Junto a Jesús, construyamos la cultura de la vida
JUNTO A JESÚS,CONSTRUYAMOS
LA CULTURA DE LA VIDA
“He venido para que tengan vida, y vida en abundancia” (Jn 10,10)
Al empezar nuestra reflexión quiero recordarles estas palabras de Jesús que son una promesa para toda la humanidad. Estamos llamados a abrir en el mundo caminos a la vida, hacer lo que esté a nuestro alcance para que la Vida pueda llegar a todos, para que todos puedan acogerla.

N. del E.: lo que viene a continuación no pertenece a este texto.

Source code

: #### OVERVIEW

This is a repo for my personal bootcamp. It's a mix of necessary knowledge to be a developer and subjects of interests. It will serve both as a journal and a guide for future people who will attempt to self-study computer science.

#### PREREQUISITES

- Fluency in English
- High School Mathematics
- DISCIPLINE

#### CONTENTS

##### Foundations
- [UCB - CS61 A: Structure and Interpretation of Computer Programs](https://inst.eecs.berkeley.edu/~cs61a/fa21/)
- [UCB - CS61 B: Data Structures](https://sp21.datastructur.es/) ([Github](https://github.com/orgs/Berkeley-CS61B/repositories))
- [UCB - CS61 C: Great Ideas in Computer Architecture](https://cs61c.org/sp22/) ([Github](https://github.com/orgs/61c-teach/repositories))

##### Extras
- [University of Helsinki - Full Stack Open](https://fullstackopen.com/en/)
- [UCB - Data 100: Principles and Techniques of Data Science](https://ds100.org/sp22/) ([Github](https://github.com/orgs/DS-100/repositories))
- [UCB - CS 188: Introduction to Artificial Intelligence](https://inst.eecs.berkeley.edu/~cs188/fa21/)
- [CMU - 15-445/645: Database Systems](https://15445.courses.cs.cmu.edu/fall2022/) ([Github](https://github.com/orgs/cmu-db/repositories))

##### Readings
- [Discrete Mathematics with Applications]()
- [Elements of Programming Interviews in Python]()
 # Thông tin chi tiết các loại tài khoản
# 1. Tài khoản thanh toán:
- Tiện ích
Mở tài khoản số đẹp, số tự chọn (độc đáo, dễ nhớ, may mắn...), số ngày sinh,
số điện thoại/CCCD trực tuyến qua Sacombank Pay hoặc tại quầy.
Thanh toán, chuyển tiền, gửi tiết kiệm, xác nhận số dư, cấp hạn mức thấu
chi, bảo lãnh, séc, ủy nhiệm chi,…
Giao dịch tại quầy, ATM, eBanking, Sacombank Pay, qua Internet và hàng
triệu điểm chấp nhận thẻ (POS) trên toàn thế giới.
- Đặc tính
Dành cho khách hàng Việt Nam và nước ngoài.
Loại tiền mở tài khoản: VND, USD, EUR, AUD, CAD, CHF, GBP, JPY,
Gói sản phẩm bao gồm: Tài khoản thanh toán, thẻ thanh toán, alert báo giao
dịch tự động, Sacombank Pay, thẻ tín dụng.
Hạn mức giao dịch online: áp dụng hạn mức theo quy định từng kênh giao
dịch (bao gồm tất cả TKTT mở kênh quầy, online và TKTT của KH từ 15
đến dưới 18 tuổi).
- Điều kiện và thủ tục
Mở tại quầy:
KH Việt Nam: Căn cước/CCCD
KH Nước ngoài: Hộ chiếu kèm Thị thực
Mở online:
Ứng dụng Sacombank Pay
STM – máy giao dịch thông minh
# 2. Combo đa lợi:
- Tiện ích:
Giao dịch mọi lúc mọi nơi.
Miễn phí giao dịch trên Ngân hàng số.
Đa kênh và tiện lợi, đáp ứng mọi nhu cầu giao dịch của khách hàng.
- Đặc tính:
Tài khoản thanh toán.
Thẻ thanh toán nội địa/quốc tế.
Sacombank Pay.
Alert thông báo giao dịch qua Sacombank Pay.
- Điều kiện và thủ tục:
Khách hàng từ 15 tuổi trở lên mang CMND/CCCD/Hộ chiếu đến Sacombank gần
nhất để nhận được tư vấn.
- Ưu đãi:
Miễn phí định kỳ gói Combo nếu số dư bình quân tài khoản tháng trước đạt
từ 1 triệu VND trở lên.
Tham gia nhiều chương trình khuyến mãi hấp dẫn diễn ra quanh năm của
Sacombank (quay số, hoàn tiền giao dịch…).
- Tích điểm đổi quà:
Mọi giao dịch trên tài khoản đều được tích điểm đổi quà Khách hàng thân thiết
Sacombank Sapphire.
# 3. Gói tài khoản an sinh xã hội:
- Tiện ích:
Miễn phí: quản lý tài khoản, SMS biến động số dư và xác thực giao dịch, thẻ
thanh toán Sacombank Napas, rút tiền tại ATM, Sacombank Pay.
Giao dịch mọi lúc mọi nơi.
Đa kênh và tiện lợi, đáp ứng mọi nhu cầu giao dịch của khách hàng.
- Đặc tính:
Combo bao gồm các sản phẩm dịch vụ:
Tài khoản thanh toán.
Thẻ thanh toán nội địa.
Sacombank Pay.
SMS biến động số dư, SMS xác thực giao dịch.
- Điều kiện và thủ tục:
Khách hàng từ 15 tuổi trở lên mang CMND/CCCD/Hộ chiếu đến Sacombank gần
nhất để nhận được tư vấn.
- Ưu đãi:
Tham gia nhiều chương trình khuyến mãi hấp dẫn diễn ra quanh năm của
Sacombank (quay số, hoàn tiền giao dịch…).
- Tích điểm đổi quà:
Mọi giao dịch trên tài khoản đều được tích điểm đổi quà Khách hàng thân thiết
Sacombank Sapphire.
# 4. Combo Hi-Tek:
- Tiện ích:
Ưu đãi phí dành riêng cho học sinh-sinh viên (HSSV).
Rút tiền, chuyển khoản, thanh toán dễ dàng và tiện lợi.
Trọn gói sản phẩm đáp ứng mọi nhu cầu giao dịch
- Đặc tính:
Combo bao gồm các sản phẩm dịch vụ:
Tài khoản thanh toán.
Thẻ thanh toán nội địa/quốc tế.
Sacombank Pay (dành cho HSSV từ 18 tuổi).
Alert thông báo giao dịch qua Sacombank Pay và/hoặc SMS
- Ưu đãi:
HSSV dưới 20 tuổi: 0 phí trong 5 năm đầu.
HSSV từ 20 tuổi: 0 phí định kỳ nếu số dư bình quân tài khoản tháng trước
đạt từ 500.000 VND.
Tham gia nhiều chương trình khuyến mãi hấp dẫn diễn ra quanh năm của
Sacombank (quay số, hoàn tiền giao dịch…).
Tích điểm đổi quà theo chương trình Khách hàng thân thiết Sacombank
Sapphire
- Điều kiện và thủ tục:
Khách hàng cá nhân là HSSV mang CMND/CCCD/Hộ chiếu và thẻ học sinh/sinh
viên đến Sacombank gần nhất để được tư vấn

Jesucristo, que ha venido entre nosotros para que tengamos vida, nos indica cómo dar esa vida que él mismo nos ha dado. Toda la vida terrena de Jesús fue un continuo dar la vida. Él es el enviado del Padre para que todos tengamos vida eterna. Él, que estaba junto al Padre, dejó su condición divina para hacerse uno de nosotros (cfr. Flp 2,6-11), y de esta forma venir al encuentro de la humanidad. Jesús ha dado la vida a los enfermos y curando no sólo ha restituido la salud física, sino la posibilidad de ser considerado persona en la sociedad; ha dado vida a los pecadores, posibilitando una nueva relación con Dios; ha dado vida a los que le buscan manifestando con obras y palabras el camino para llegar al Padre; ha resucitado a los muertos, para que creamos que él es el enviado del Padre; y ha dado vida entregando su propia vida: nadie tiene un amor mayor que quien da la vida por sus amigos (cfr. Jn 15,13). Y sigue dando vida por medio de su Espíritu, el Espíritu que descendió en Pentecostés sobre los apóstoles reunidos en oración con María, el Espíritu que vivifica a su Iglesia y nos hace criaturas nuevas, nueva creación (cfr. 2Cor 5,17). El Espíritu nos hace exclamar ¡Abba, Padre!, porque por medio del bautismo nos ha hecho hijos en el Hijo. Por la acción del Espíritu en nuestros corazones podemos entrar en la pedagogía de Dios.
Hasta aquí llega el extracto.